Dive Brief:
- New England governors will issue requests for proposals in the next few months for 1,200 to 3,600 MW of transmission capacity to bring wind and hydropower from Canada and northern Maine to their region, where natural gas shortages and prices this winter brought home a desire to beef up supply with renewable power from the northern neighbor that has a lot of it.
- Proposals have been on the table for a long time, but “urgency has probably increased as a result of the events in January,” said Tom Dunn, the president of VELCO, which manages the transmission grid in Vermont.
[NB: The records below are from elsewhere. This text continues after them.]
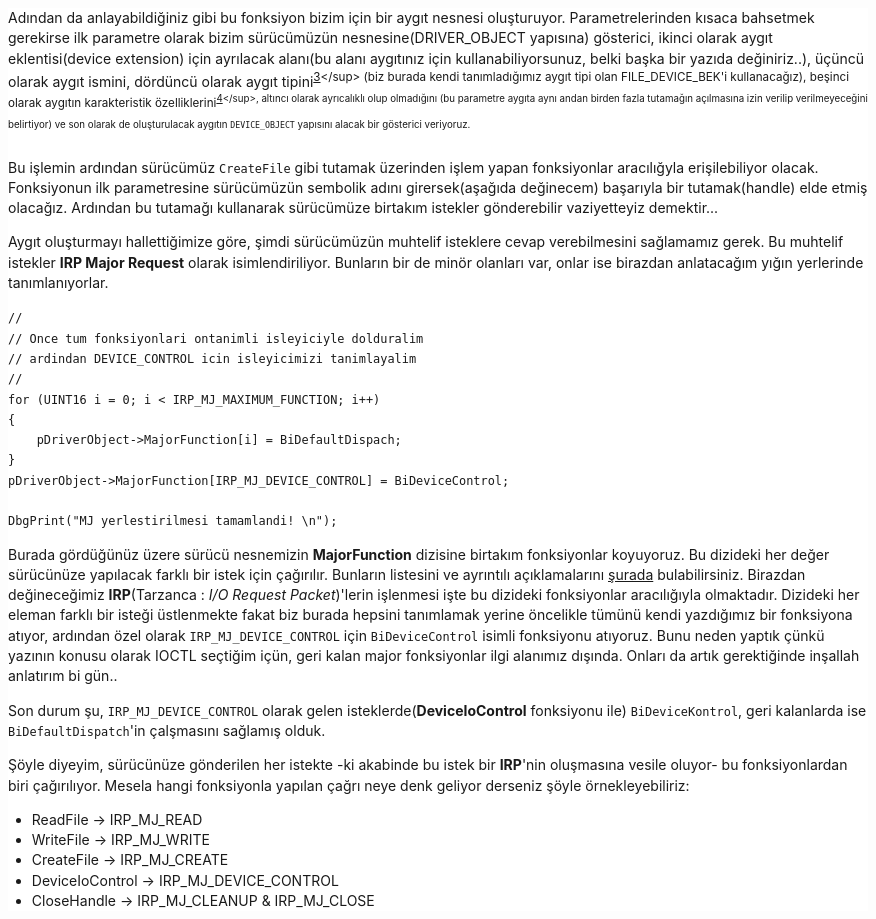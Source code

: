 Adından da anlayabildiğiniz gibi bu fonksiyon bizim için bir aygıt nesnesi oluşturuyor. Parametrelerinden kısaca bahsetmek gerekirse ilk parametre olarak bizim sürücümüzün nesnesine(DRIVER_OBJECT yapısına) gösterici, ikinci olarak aygıt eklentisi(device extension) için ayrılacak alanı(bu alanı aygıtınız için kullanabiliyorsunuz, belki başka bir yazıda değiniriz..), üçüncü olarak aygıt ismini, dördüncü olarak aygıt tipini<sup>[3](https://msdn.microsoft.com/en-us/library/windows/hardware/ff563821(v=vs.85).aspx)</sup> (biz burada kendi tanımladığımız aygıt tipi olan FILE_DEVICE_BEK'i kullanacağız), beşinci olarak aygıtın karakteristik özelliklerini<sup>[4](https://msdn.microsoft.com/en-us/library/windows/hardware/ff563818(v=vs.85).aspx)</sup>, altıncı olarak ayrıcalıklı olup olmadığını (bu parametre aygıta aynı andan birden fazla tutamağın açılmasına izin verilip verilmeyeceğini belirtiyor) ve son olarak de oluşturulacak aygıtın `DEVICE_OBJECT` yapısını alacak bir gösterici veriyoruz.

Bu işlemin ardından sürücümüz `CreateFile` gibi tutamak üzerinden işlem yapan fonksiyonlar aracılığyla erişilebiliyor olacak. Fonksiyonun ilk parametresine sürücümüzün sembolik adını girersek(aşağıda değinecem) başarıyla bir tutamak(handle) elde etmiş olacağız. Ardından bu tutamağı kullanarak sürücümüze birtakım istekler gönderebilir vaziyetteyiz demektir...

Aygıt oluşturmayı hallettiğimize göre, şimdi sürücümüzün muhtelif isteklere cevap verebilmesini sağlamamız gerek. Bu muhtelif istekler **IRP Major Request** olarak isimlendiriliyor. Bunların bir de minör olanları var, onlar ise birazdan anlatacağım yığın yerlerinde tanımlanıyorlar.

	//
	// Once tum fonksiyonlari ontanimli isleyiciyle dolduralim
	// ardindan DEVICE_CONTROL icin isleyicimizi tanimlayalim
	//
	for (UINT16 i = 0; i < IRP_MJ_MAXIMUM_FUNCTION; i++)
	{
		pDriverObject->MajorFunction[i] = BiDefaultDispach;
	}
	pDriverObject->MajorFunction[IRP_MJ_DEVICE_CONTROL] = BiDeviceControl;
	
    DbgPrint("MJ yerlestirilmesi tamamlandi! \n");

Burada gördüğünüz üzere sürücü nesnemizin **MajorFunction** dizisine birtakım fonksiyonlar koyuyoruz. Bu dizideki her değer sürücünüze yapılacak farklı bir istek için çağırılır. Bunların listesini ve ayrıntılı açıklamalarını [şurada](https://msdn.microsoft.com/en-us/library/windows/hardware/ff550710(v=vs.85).aspx) bulabilirsiniz. Birazdan değineceğimiz **IRP**(Tarzanca : *I/O Request Packet*)'lerin işlenmesi işte bu dizideki fonksiyonlar aracılığıyla olmaktadır. Dizideki her eleman farklı bir isteği üstlenmekte fakat biz burada hepsini tanımlamak yerine öncelikle tümünü kendi yazdığımız bir fonksiyona atıyor, ardından özel olarak `IRP_MJ_DEVICE_CONTROL` için `BiDeviceControl` isimli fonksiyonu atıyoruz. Bunu neden yaptık çünkü yazının konusu olarak IOCTL seçtiğim içün, geri kalan major fonksiyonlar ilgi alanımız dışında. Onları da artık gerektiğinde inşallah anlatırım bi gün..

Son durum şu, `IRP_MJ_DEVICE_CONTROL` olarak gelen isteklerde(**DeviceIoControl** fonksiyonu ile) `BiDeviceKontrol`, geri kalanlarda ise `BiDefaultDispatch`'in çalşmasını sağlamış olduk.

Şöyle diyeyim, sürücünüze gönderilen her istekte -ki akabinde bu istek bir **IRP**'nin oluşmasına vesile oluyor- bu fonksiyonlardan biri çağırılıyor. Mesela hangi fonksiyonla yapılan çağrı neye denk geliyor derseniz şöyle örnekleyebiliriz:

* ReadFile        -> IRP_MJ_READ
* WriteFile       -> IRP_MJ_WRITE
* CreateFile      -> IRP_MJ_CREATE
* DeviceIoControl -> IRP_MJ_DEVICE_CONTROL
* CloseHandle     -> IRP_MJ_CLEANUP & IRP_MJ_CLOSE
- Among the existing transmission proposals is the Green Line, a 300-mile project featuring buried cable under land in Maine that would then run on the ocean floor to the Boston area. Another is the Northeast Energy Link, led by Nova Scotia-based Emera, whose project would also go through Maine. Other projects would go through New Hampshire and Vermont.
Dive Insight:
Proponents of transmission development see a new level of interest and unity in the New England governors group, spurred by the fact that tight gas pipeline capacity to the region continued to create cold-weather power price pain. Adding to future supply and price worries is the prospective shutdown of Entergy's Vermont Yankee nuclear plant. But building transmission in New England is challenging because of landowner and environmental opposition. Conventional generators in the region have also fought big power imports, seeing a massive influx of northern supply as a serious blow to their business.